With summer quickly approaching students are scrambling for fun ways to spend it. Everyone knows summer is the best season, despite its hot weather, because it provides the one thing we long for during the school year: free time. But, sometimes, too much time off overwhelms us with the possibilities of what to do. Below are seven ideas to fill up your summer!

7. Go to a concert
Starting off strong, why not fill out the summer cliché and go to a concert this summer? Grab some friends, buy your tickets, plan out an amazing outfit, and spend a couple of hours trying not to lose your hearing or voice as you scream like a banshee because we know full well you cannot sing.

6. Go for a swim
Maybe, just maybe, you’ll find yourself relaxing at a pool, attempting to get a tan, when suddenly, you’ll see some girl wearing pink playing on a piano in the pool, and maybe you’ll see a bunch of adults badly portraying high schoolers dancing atop a waterfall, and as you try to leave the mess, you get dragged into a song and dance atop a slippery pool deck, but eventually, you’ll become tired, give up on the pool, and crawl back home.

5. Become a supervillain
Let’s face it, life in Naperville is boring. By becoming a supervillain you add some spice to both your and others’ summer. Cause mass destruction! Create chaos! Do something other than sit in your house, who cares if it is slightly immoral? Besides, your identity should be secret anyway so no one’s going to know about your evil rendezvous.

4. Become a superhero
Someone needs to take care of the previously mentioned supervillain. You can’t just allow some rando to wreak havoc on your home while you do nothing. Don’t be a bystander, become a superhero. The city needs you so put that mask on, along with a silly costume, and fight the evils of this world.

3. Get famous
Who doesn’t want to be famous? Use this summer to become a niche internet microcelebrity. Post that wannabe influencer vlog that’s sitting in your drafts. Maybe the algorithm will be in your favor and you’ll find yourself blowing up with thousands of comments lying to you about how funny you are. Gain yourself a loyal fan base that will defend you against even the most horrible controversies. Get canceled, cry about it, and get uncanceled.

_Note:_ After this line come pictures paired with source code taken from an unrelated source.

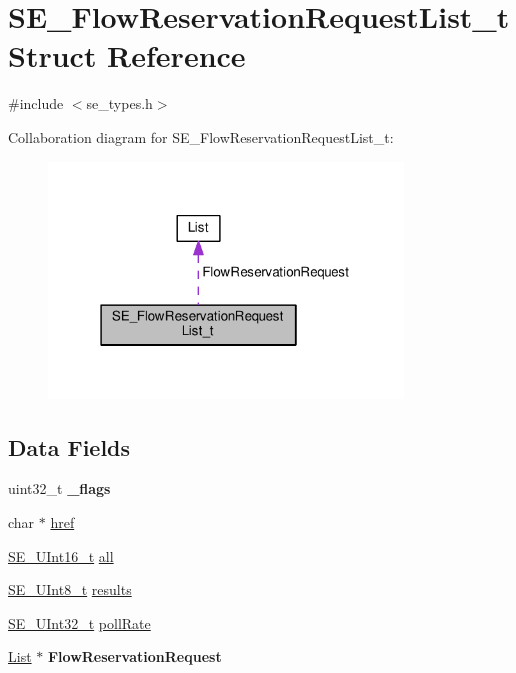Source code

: \hypertarget{structSE__FlowReservationRequestList__t}{}\section{S\+E\+\_\+\+Flow\+Reservation\+Request\+List\+\_\+t Struct Reference}
\label{structSE__FlowReservationRequestList__t}


{\ttfamily \#include $<$se\+\_\+types.\+h$>$}



Collaboration diagram for S\+E\+\_\+\+Flow\+Reservation\+Request\+List\+\_\+t\+:\nopagebreak
\begin{figure}[H]
\begin{center}
\leavevmode
\includegraphics[width=267pt]{structSE__FlowReservationRequestList__t__coll__graph}
\end{center}
\end{figure}
\subsection*{Data Fields}
\begin{DoxyCompactItemize}
\item 
uint32\+\_\+t {\bfseries \+\_\+flags}
\item 
char $\ast$ \hyperlink{group__FlowReservationRequestList_ga4b986404c45f6995659822cc30a09aeb}{href}
\item 
\hyperlink{group__UInt16_gac68d541f189538bfd30cfaa712d20d29}{S\+E\+\_\+\+U\+Int16\+\_\+t} \hyperlink{group__FlowReservationRequestList_ga36c99aa80100cea5ffb0852b72adec6a}{all}
\item 
\hyperlink{group__UInt8_gaf7c365a1acfe204e3a67c16ed44572f5}{S\+E\+\_\+\+U\+Int8\+\_\+t} \hyperlink{group__FlowReservationRequestList_ga15c8b02101d4721254fb56573632a332}{results}
\item 
\hyperlink{group__UInt32_ga70bd4ecda3c0c85d20779d685a270cdb}{S\+E\+\_\+\+U\+Int32\+\_\+t} \hyperlink{group__FlowReservationRequestList_gae849ed542c4f144ffebb5351e300807c}{poll\+Rate}
\item 
\hyperlink{structList}{List} $\ast$ {\bfseries Flow\+Reservation\+Request}
\end{DoxyCompactItemize}


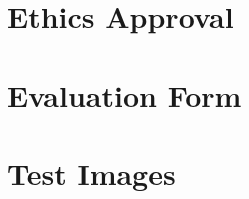 \documentclass{l4proj}
\begin{document}
\begin{appendices}

\chapter{Ethics Approval}\label{ethics_pdf}



\chapter{Evaluation Form}\label{partic}



\chapter{Test Images}


\end{appendices}
\end{document}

2. Obsess over an influencer
So your dreams of becoming famous don’t work out because, let’s be serious, you’re not cut out for fame. Your silly video flopped and your friends ridiculed you in the comments. You’re bitter, you wanted to be famous, so why not let your delusions live on? Start obsessing over a random influencer. Convince people you are dating, photoshop photos of the two of you, and watch as those rumors spread. They’ll DM you, privately asking you to confess to your lies, but you’re in too deep now. They will call you out publicly, embarrassing you to their fanbase, but you will continue to insist you are in fact dating. Congratulations, you’re now infamous!

1. Do absolutely nothing
After the hectic mess of your summer described above, you will probably end up with the option you always choose: nothing. Waste away scrolling through social media for hours while never leaving your bed. You’re sweaty and miserable but this is the best option. Your lack of fans keeps you up at night, along with the sound of a waterlogged piano you can’t seem to get out of your head.